With the release of Rohin Shah and Eliezer Yudkowsky's conversation, the Late 2021 MIRI Conversations sequence is now complete.
This post is intended as a generalized comment section for discussing the whole sequence, now that it's finished. Feel free to:
- raise any topics that seem relevant
- signal-boost particular excerpts or comments that deserve more attention
- direct questions to participants
In particular, Eliezer Yudkowsky, Richard Ngo, Paul Christiano, Nate Soares, and Rohin Shah expressed active interest in receiving follow-up questions here. The Schelling time when they're likeliest to be answering questions is Wednesday March 2, though they may participate on other days too.
Question to Eliezer: would you agree with the gist of the following? And if not, any thoughts on what lead to a strong sense of 'coherence in your worldview' as Vaniver put it?

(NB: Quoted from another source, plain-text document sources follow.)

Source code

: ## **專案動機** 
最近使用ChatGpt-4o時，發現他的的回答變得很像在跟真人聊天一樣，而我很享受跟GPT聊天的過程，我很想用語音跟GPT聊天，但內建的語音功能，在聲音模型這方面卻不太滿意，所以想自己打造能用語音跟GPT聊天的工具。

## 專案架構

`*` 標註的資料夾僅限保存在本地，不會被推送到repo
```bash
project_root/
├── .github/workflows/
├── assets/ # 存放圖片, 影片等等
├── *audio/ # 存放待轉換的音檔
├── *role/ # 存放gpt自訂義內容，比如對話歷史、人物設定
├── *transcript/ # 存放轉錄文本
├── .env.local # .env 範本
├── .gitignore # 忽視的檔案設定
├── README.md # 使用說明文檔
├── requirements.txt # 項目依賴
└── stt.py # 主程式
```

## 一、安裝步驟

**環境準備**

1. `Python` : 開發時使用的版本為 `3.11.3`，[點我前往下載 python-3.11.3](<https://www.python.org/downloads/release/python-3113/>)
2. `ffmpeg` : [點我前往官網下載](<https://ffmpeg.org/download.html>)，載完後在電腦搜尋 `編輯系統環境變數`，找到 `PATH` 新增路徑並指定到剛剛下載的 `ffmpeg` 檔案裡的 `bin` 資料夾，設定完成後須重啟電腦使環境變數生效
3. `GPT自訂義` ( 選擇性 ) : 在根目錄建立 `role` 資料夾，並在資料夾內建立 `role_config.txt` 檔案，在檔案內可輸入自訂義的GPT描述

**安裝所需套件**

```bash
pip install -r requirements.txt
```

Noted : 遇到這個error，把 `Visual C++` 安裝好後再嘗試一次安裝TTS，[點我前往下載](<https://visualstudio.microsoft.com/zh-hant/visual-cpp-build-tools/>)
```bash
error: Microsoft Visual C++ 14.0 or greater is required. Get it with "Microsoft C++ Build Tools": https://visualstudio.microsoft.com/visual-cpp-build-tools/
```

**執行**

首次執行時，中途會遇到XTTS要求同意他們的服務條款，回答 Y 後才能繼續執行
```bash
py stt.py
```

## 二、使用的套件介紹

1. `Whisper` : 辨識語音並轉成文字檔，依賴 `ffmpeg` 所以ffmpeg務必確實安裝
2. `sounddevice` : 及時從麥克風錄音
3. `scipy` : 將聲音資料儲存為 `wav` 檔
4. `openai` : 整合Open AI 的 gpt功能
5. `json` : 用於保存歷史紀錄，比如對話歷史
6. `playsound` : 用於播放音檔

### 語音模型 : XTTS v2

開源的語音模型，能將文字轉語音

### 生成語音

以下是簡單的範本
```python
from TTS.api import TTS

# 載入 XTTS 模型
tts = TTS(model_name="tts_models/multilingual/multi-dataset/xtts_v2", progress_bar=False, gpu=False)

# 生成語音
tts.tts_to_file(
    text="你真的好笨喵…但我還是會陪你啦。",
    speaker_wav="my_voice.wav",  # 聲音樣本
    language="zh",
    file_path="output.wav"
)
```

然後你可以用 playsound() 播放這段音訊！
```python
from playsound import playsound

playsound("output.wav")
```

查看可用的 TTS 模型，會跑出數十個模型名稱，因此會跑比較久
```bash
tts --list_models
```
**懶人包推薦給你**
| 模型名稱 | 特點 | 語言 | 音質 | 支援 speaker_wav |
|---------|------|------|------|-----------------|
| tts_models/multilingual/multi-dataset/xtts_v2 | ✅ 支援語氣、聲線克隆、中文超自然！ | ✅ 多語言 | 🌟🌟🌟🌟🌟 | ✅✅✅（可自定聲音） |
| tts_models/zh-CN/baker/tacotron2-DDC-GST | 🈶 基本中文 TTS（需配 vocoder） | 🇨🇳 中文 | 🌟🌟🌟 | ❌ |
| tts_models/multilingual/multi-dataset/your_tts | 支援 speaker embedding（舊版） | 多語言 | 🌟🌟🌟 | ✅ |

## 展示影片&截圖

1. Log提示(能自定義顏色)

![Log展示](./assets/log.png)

Vaniver, I feel like you're pointing at something that I've noticed as well and am interested in too (the coherence of Eliezer's worldview as you put it). I wonder if has something to do with not going to uni but building his whole worldview all by him self. In my experience uni often tends towards to cramming lots of facts which are easily testable on exams, with less emphasis on understanding underlying principles (which is harder to test with multiple choice questions). Personally I feel like I had to spend my years after uni trying to make sense, a coherent whole if you like, of all the separate things I've learned while in uni where things were mostly just kind of put out there without constantly integrating things. Perhaps if you start out thinking much more about underlying principles earlier on it's easier to integrate all the separate facts into a coherent whole as you go along. Not sure if Eliezer would agree with this. Maybe it's even much more basic and he just always had a very strong sense of dissatisfaction if he couldn't make things cohere into a whole and this urge for things to make sense was much more important than self studying or thinking about underlying principles before and then during the learning of new knowledge...
I would like to point out a section in the latest Shay/Yudkowsky dialogue where Eliezer says some things about this topic, does this feel like it's the same thing you are talking about Vaniver?